*WHAT YOU NEED TO DO:*
For the entries below, how many lines include the word "frac"? Give the figure and nothing more.

(DATA SECTION Opens)

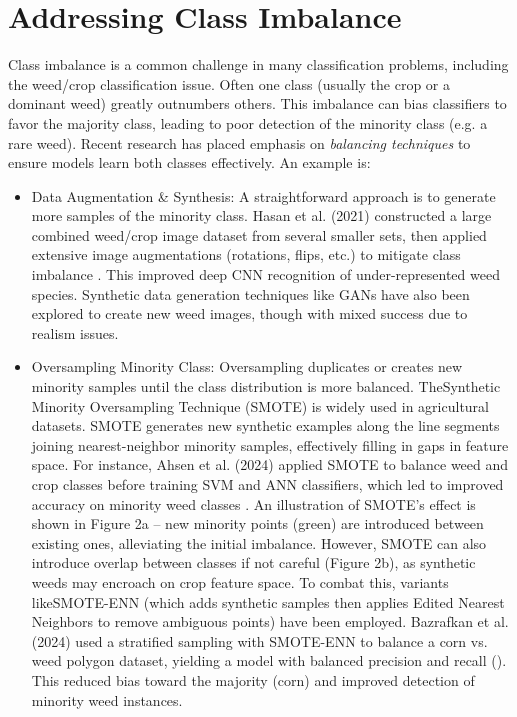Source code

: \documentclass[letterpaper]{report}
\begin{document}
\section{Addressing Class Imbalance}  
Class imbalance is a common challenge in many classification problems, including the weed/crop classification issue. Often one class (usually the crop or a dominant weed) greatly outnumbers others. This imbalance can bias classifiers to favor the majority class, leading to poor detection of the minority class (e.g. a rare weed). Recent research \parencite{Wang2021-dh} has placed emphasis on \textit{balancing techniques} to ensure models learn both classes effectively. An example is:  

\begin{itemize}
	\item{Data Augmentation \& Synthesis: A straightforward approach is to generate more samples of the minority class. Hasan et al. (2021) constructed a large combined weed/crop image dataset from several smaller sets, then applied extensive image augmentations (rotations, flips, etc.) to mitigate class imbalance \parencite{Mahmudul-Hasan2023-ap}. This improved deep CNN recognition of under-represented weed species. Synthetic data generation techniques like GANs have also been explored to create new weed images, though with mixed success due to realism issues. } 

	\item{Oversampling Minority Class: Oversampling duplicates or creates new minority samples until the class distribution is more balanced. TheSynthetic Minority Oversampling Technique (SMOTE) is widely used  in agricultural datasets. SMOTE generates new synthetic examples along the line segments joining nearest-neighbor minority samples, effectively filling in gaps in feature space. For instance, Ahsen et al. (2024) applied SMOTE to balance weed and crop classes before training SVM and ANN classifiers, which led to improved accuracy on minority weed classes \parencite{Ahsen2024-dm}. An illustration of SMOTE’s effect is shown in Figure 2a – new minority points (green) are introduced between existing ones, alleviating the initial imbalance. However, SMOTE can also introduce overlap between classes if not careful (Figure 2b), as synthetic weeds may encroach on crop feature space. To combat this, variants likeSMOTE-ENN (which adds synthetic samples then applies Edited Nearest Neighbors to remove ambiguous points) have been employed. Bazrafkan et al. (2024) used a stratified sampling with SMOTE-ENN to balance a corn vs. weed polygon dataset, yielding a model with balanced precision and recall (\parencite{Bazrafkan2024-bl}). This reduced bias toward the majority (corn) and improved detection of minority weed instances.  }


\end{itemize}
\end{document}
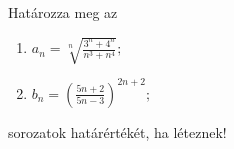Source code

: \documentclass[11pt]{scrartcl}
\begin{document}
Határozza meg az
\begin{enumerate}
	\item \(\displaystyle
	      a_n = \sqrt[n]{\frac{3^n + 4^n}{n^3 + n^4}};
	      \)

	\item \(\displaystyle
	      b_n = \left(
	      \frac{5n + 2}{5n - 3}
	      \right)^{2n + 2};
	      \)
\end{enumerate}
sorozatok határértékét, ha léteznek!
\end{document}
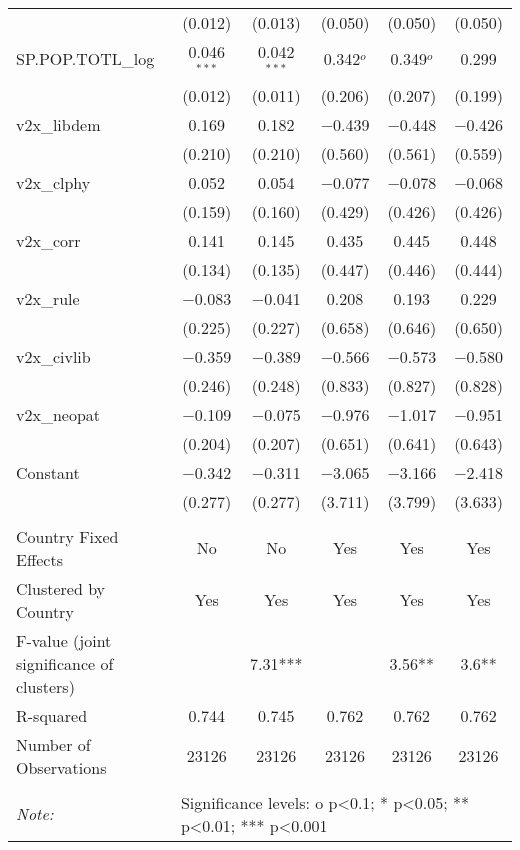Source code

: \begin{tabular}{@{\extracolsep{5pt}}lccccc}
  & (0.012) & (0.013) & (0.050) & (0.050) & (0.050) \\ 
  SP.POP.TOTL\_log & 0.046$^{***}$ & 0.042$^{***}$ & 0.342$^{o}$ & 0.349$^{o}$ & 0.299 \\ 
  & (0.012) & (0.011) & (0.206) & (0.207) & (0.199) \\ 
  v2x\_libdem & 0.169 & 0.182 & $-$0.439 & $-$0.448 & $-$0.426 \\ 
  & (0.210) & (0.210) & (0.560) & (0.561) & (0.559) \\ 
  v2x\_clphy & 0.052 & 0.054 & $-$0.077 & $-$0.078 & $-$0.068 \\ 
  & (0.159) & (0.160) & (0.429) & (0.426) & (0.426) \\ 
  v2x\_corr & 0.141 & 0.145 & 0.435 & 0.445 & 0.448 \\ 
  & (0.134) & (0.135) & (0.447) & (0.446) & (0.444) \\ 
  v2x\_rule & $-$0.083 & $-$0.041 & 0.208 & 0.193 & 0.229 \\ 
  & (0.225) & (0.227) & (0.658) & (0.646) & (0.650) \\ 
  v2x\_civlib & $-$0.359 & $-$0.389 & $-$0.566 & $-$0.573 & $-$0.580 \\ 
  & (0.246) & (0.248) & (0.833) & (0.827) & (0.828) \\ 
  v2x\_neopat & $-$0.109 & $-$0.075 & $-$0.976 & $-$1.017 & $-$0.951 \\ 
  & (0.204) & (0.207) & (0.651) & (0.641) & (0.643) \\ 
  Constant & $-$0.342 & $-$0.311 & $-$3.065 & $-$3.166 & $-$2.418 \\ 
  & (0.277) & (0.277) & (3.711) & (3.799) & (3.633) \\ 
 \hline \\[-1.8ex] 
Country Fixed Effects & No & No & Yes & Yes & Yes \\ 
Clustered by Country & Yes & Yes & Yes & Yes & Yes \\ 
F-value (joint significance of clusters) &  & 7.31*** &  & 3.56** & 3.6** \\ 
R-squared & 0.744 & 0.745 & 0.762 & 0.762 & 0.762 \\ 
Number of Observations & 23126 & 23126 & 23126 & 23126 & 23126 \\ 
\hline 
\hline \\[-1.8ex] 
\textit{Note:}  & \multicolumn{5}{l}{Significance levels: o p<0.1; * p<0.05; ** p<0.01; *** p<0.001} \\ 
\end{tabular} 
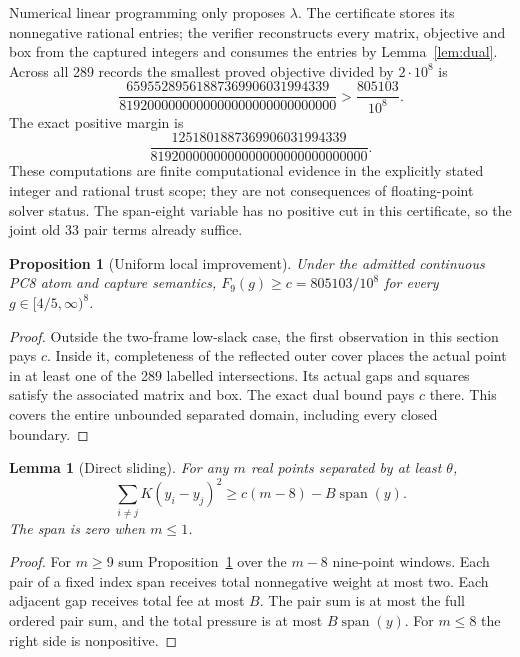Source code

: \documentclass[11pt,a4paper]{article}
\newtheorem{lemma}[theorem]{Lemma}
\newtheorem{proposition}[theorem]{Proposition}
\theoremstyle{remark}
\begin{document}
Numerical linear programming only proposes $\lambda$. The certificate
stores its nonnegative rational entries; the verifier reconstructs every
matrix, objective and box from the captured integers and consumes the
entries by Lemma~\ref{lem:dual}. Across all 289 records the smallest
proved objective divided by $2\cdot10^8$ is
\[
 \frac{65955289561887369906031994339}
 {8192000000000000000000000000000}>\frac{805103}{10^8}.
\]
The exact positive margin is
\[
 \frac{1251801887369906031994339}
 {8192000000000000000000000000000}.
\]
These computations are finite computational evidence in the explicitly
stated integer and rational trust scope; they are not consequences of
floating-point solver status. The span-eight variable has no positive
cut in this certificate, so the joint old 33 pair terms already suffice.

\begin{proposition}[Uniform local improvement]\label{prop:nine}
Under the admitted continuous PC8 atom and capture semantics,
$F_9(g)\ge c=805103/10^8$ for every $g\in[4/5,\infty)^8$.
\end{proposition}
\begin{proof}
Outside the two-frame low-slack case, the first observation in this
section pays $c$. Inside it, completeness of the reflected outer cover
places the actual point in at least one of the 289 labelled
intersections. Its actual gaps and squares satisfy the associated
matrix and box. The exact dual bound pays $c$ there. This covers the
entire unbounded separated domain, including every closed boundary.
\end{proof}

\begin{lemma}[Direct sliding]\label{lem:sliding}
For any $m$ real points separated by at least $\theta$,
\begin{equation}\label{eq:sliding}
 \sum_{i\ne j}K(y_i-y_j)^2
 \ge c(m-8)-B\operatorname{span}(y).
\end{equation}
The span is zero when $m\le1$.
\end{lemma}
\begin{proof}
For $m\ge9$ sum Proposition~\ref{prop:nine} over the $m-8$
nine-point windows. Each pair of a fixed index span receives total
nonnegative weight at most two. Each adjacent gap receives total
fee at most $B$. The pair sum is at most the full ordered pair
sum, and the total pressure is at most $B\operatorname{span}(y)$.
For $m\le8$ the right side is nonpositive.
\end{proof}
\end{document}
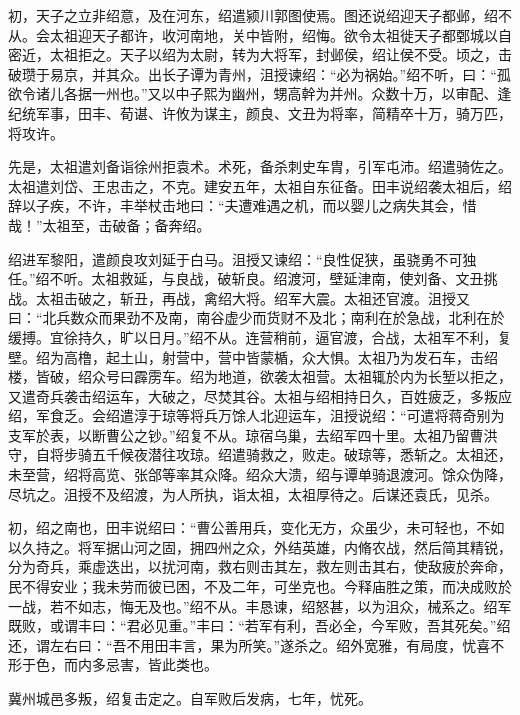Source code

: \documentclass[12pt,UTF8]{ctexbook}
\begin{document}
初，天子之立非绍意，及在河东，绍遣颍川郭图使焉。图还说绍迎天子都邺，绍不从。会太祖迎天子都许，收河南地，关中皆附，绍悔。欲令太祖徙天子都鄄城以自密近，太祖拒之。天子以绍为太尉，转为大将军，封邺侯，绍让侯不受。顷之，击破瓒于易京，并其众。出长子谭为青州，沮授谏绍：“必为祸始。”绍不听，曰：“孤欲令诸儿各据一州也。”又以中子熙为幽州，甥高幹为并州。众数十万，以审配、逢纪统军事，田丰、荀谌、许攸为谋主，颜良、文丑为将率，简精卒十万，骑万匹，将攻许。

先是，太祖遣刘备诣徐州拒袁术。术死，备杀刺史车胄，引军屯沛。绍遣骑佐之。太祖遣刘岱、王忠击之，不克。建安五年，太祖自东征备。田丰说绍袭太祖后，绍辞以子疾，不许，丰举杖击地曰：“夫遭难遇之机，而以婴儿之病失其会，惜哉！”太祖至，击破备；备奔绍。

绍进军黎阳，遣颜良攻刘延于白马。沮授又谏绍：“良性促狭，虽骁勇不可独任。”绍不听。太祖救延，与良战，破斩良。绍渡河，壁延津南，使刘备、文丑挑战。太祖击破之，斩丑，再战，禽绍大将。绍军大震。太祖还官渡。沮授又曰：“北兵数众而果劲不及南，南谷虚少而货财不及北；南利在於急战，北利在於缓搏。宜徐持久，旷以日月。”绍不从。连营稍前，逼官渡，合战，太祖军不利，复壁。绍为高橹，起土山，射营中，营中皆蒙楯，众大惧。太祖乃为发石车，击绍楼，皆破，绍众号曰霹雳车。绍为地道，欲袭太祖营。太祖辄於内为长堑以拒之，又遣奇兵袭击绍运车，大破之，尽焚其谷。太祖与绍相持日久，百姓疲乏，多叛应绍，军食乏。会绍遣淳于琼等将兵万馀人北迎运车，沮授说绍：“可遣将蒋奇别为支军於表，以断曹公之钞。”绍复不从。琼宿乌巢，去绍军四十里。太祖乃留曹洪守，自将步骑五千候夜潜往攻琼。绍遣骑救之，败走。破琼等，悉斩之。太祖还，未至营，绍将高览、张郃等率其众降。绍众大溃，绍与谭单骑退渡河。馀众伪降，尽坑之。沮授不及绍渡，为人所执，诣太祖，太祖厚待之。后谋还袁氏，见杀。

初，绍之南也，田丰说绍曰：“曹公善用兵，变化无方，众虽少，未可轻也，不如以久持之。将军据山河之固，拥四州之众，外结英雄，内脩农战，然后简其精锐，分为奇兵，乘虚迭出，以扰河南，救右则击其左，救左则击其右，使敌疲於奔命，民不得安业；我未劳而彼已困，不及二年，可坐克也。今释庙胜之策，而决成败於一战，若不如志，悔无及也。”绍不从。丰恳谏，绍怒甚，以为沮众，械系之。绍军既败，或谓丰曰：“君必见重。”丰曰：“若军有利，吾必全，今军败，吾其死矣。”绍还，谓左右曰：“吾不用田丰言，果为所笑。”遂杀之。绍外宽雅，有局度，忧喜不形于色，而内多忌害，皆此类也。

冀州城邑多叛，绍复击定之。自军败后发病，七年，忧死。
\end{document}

(DATA SECTION Closes)

*EXERCISE RESULT:*
5